[Available records]

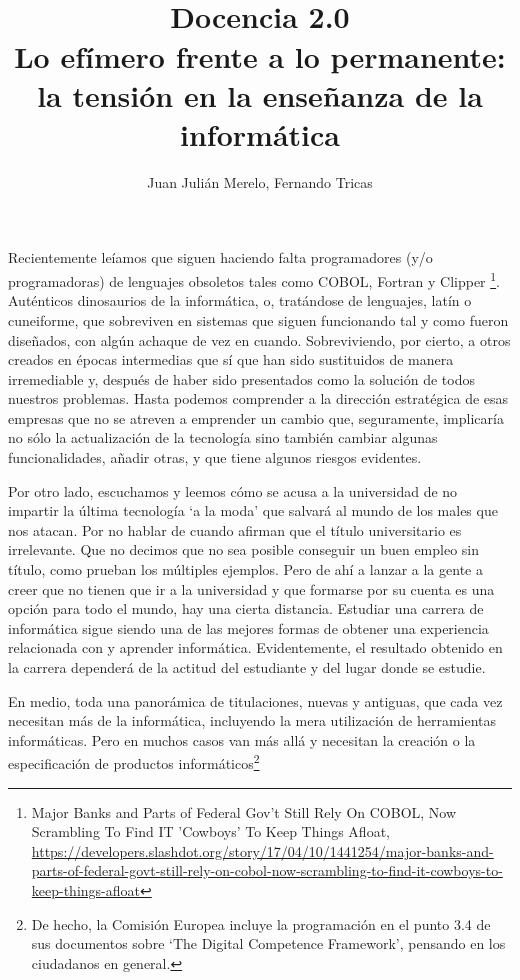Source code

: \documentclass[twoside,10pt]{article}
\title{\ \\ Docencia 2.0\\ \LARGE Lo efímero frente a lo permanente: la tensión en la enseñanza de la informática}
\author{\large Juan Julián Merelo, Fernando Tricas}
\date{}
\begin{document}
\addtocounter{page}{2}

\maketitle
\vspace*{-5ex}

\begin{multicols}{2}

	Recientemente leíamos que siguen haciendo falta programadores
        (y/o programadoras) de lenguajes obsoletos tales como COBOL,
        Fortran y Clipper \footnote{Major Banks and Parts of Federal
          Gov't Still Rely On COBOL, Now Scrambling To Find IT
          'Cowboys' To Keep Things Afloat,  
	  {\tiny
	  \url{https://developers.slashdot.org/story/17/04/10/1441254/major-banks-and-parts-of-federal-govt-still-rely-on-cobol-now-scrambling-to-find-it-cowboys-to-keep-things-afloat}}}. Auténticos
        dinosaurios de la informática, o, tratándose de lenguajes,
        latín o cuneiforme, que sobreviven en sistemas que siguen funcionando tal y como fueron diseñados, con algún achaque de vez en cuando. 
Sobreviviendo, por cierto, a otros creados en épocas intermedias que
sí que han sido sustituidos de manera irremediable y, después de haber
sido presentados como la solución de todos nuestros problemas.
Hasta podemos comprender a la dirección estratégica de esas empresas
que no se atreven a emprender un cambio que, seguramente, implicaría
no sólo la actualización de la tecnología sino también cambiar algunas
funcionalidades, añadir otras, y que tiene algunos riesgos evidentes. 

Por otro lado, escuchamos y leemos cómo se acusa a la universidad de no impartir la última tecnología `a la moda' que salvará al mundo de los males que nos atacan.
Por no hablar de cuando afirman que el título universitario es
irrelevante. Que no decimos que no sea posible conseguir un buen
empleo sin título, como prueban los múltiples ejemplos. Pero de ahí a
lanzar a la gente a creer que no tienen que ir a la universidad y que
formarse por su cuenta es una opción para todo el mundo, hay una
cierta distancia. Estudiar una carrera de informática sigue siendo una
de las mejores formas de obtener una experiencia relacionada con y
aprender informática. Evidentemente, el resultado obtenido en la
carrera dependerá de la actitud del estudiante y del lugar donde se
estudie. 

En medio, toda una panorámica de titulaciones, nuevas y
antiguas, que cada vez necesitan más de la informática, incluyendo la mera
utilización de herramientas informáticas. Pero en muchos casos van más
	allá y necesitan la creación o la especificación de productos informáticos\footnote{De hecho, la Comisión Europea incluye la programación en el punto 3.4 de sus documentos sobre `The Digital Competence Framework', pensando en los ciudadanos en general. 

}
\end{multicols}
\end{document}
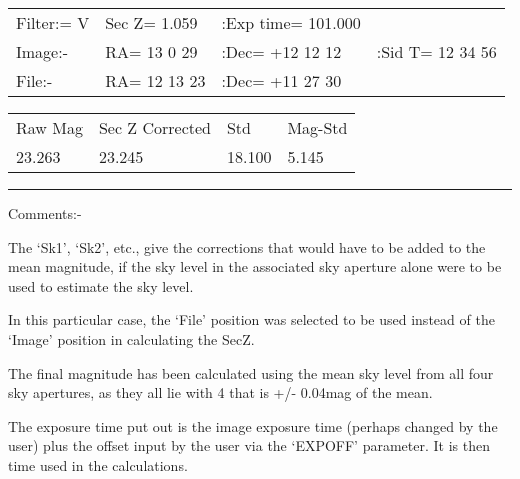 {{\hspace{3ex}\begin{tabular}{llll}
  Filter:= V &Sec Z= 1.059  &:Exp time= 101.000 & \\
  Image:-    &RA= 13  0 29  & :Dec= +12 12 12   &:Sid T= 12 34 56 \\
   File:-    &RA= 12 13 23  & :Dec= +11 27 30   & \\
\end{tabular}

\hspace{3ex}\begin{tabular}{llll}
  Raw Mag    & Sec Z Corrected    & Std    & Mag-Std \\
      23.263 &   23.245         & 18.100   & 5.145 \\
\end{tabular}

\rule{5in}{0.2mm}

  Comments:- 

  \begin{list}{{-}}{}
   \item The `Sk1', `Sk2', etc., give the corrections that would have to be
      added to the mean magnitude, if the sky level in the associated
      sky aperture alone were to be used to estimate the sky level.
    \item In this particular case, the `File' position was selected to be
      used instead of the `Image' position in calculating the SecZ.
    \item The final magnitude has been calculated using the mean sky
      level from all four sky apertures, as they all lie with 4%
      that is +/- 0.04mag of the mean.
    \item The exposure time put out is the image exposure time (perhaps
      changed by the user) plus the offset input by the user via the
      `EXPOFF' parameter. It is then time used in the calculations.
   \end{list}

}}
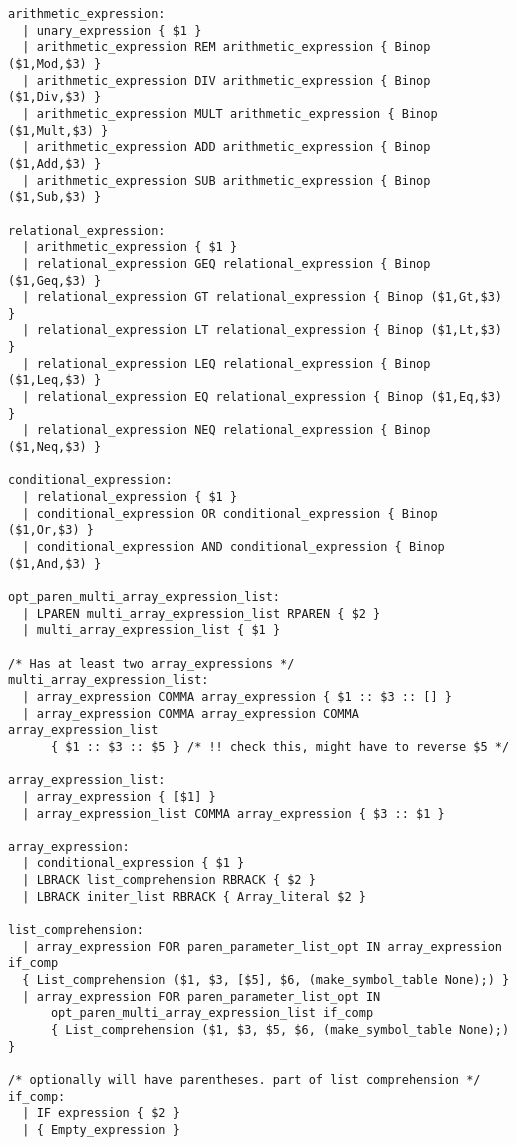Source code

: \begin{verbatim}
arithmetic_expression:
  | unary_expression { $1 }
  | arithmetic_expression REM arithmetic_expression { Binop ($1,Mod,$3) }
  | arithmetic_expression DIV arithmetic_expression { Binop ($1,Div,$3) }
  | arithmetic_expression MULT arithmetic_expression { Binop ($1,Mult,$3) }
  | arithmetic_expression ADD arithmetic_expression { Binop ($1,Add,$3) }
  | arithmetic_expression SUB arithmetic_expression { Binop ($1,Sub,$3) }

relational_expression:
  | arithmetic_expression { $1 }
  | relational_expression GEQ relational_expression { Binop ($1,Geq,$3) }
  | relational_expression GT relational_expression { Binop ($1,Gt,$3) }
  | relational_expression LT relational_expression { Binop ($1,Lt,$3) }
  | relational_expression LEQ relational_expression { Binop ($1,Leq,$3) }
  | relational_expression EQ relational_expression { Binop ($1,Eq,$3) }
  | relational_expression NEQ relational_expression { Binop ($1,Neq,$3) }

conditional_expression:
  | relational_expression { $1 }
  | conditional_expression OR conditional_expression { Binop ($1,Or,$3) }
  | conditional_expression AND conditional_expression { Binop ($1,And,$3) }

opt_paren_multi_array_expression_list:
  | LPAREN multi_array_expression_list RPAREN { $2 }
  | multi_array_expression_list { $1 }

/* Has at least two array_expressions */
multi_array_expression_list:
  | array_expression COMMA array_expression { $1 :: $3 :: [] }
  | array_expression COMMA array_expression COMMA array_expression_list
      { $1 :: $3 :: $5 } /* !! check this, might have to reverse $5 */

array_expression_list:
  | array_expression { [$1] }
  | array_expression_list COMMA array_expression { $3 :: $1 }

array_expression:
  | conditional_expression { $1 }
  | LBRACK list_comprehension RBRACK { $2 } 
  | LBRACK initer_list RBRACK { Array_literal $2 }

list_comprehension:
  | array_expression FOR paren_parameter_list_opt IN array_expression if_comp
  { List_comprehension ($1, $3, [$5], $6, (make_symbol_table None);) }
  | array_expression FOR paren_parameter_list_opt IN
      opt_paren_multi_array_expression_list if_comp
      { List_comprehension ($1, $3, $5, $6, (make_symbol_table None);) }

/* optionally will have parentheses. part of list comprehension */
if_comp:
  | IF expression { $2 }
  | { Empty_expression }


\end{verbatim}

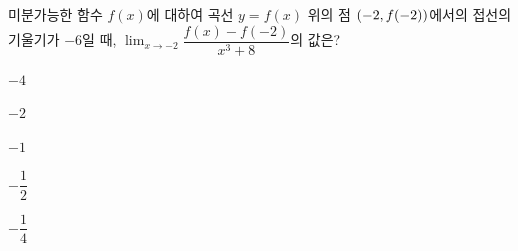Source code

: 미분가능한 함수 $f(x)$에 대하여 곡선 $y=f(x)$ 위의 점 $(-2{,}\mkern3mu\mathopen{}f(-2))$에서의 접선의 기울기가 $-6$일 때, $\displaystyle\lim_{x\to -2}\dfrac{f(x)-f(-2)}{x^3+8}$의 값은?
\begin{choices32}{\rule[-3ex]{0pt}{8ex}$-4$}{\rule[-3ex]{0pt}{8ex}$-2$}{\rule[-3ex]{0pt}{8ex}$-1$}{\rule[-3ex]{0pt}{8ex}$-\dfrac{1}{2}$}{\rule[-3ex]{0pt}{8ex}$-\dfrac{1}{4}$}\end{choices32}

* * *

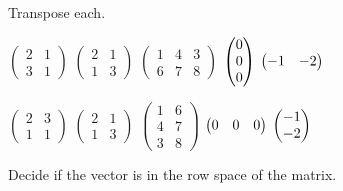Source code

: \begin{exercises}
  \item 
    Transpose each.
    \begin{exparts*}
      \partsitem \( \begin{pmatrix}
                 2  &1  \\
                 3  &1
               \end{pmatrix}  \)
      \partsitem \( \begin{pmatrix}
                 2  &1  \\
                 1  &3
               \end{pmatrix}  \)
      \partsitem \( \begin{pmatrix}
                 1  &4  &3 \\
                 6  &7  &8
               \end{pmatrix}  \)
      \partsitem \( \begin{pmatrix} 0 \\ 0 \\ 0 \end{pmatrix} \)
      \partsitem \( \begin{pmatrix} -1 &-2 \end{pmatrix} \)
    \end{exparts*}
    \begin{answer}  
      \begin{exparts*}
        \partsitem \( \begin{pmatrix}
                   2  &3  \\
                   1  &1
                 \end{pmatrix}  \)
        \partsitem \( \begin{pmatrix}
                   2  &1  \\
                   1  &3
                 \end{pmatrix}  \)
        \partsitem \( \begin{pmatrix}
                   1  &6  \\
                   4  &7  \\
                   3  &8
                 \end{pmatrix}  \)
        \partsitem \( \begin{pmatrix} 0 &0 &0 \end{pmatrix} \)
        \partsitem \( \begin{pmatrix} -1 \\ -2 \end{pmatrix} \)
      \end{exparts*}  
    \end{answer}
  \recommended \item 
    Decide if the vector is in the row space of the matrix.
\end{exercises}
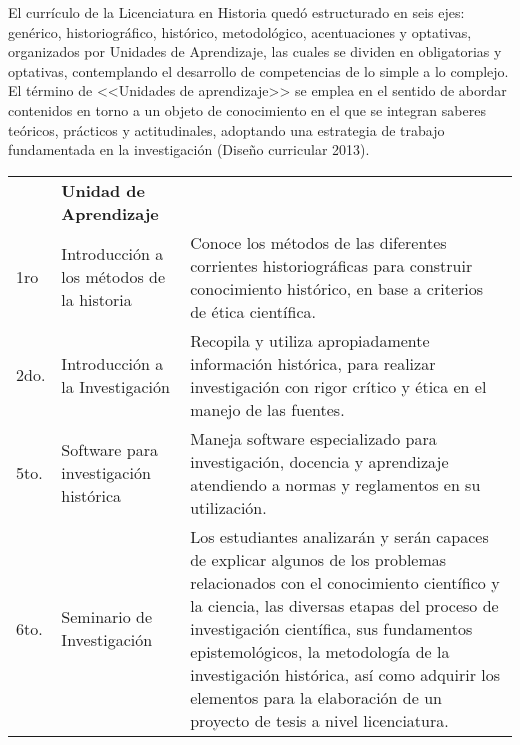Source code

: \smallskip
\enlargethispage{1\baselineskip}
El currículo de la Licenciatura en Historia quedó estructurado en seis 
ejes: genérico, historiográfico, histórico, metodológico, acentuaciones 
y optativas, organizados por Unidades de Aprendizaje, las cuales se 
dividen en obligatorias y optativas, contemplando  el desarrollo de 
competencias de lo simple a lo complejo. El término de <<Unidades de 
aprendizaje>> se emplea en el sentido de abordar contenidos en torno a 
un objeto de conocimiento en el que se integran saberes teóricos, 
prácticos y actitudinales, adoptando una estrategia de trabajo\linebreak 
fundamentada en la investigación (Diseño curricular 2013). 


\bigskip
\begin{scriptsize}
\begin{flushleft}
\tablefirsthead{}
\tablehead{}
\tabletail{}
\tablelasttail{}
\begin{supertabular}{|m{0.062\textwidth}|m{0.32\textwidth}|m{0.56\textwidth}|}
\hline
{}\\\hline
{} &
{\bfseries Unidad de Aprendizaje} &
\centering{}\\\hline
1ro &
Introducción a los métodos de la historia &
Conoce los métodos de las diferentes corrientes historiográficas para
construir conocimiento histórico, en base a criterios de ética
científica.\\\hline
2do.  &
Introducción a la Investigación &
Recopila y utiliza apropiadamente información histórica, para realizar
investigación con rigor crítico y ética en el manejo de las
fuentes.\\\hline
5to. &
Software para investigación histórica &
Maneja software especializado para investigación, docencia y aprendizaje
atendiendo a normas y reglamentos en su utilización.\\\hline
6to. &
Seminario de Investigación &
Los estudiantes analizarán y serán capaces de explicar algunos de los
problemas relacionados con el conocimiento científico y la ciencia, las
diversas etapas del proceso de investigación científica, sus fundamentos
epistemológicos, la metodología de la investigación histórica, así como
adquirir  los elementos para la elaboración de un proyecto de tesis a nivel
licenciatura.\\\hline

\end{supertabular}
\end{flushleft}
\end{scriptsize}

--

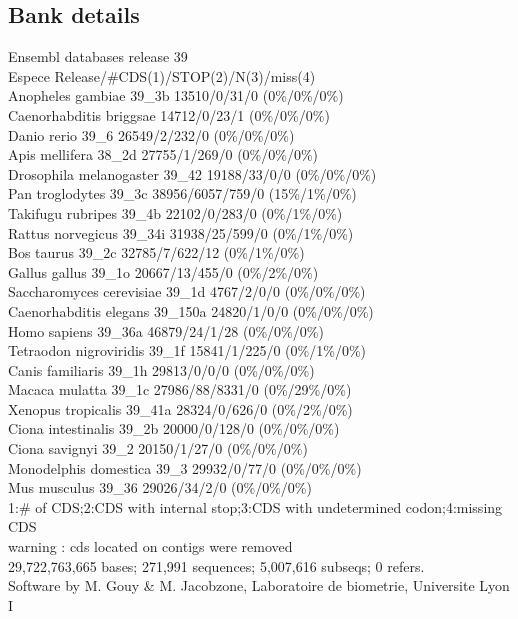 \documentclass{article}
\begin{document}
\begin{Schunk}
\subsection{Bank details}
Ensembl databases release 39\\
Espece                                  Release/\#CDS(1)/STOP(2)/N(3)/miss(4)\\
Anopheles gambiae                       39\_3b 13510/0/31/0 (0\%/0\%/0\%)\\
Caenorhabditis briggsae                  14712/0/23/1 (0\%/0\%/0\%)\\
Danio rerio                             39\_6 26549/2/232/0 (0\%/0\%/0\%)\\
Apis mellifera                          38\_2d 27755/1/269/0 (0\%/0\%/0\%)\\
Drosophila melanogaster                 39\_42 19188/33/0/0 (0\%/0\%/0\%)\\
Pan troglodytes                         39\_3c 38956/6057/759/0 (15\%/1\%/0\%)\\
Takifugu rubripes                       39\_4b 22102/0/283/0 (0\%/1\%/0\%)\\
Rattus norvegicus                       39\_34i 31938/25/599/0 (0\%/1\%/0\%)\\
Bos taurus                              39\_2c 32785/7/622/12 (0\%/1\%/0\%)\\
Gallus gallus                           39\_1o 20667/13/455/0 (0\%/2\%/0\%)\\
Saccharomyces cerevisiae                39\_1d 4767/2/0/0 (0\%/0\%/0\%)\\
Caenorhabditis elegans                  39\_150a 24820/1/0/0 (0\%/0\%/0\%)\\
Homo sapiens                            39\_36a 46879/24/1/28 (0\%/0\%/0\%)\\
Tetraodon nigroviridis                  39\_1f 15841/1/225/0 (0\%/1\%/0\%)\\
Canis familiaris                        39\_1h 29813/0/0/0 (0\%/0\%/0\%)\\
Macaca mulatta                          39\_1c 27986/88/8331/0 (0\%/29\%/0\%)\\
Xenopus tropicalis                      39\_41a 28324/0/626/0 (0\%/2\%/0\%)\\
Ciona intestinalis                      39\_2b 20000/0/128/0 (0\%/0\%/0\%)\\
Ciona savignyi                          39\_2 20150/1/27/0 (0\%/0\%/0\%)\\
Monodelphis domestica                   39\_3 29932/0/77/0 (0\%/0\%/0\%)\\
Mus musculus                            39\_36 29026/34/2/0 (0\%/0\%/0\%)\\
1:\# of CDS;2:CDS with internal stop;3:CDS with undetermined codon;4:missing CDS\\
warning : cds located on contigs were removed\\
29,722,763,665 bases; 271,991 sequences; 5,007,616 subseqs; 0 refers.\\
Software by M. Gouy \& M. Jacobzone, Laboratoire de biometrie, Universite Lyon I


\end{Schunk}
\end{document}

[What you are asked to do]
Each line above that falls between the line with "formarse por su" and the line with "changed by the" should be printed exactly, together with those two lines, but the pictures should not.

[Written solution]
formarse por su cuenta es una opción para todo el mundo, hay una
cierta distancia. Estudiar una carrera de informática sigue siendo una
de las mejores formas de obtener una experiencia relacionada con y
aprender informática. Evidentemente, el resultado obtenido en la
carrera dependerá de la actitud del estudiante y del lugar donde se
estudie. 

En medio, toda una panorámica de titulaciones, nuevas y
antiguas, que cada vez necesitan más de la informática, incluyendo la mera
utilización de herramientas informáticas. Pero en muchos casos van más
	allá y necesitan la creación o la especificación de productos informáticos\footnote{De hecho, la Comisión Europea incluye la programación en el punto 3.4 de sus documentos sobre `The Digital Competence Framework', pensando en los ciudadanos en general. 

}
\end{multicols}
\end{document}
 {{\hspace{3ex}\begin{tabular}{llll}
  Filter:= V &Sec Z= 1.059  &:Exp time= 101.000 & \\
  Image:-    &RA= 13  0 29  & :Dec= +12 12 12   &:Sid T= 12 34 56 \\
   File:-    &RA= 12 13 23  & :Dec= +11 27 30   & \\
\end{tabular}

\hspace{3ex}\begin{tabular}{llll}
  Raw Mag    & Sec Z Corrected    & Std    & Mag-Std \\
      23.263 &   23.245         & 18.100   & 5.145 \\
\end{tabular}

\rule{5in}{0.2mm}

  Comments:- 

  \begin{list}{{-}}{}
   \item The `Sk1', `Sk2', etc., give the corrections that would have to be
      added to the mean magnitude, if the sky level in the associated
      sky aperture alone were to be used to estimate the sky level.
    \item In this particular case, the `File' position was selected to be
      used instead of the `Image' position in calculating the SecZ.
    \item The final magnitude has been calculated using the mean sky
      level from all four sky apertures, as they all lie with 4%
      that is +/- 0.04mag of the mean.
    \item The exposure time put out is the image exposure time (perhaps
      changed by the user) plus the offset input by the user via the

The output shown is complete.